▸ What the task requires
Exactly the lines from the one containing "PATRONES DE DISEÑO" through the end of the data below are to be reproduced, and nothing besides them.

▸ Data records

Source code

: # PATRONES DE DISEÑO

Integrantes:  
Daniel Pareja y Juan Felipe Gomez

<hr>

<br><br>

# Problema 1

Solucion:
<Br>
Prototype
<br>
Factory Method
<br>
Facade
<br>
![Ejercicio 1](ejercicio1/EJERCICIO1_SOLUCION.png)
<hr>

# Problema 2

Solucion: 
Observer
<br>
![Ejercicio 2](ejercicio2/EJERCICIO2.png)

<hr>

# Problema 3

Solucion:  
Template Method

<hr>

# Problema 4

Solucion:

▸ The answer
: # PATRONES DE DISEÑO

Integrantes:  
Daniel Pareja y Juan Felipe Gomez

<hr>

<br><br>

# Problema 1

Solucion:
<Br>
Prototype
<br>
Factory Method
<br>
Facade
<br>
![Ejercicio 1](ejercicio1/EJERCICIO1_SOLUCION.png)
<hr>

# Problema 2

Solucion: 
Observer
<br>
![Ejercicio 2](ejercicio2/EJERCICIO2.png)

<hr>

# Problema 3

Solucion:  
Template Method

<hr>

# Problema 4

Solucion:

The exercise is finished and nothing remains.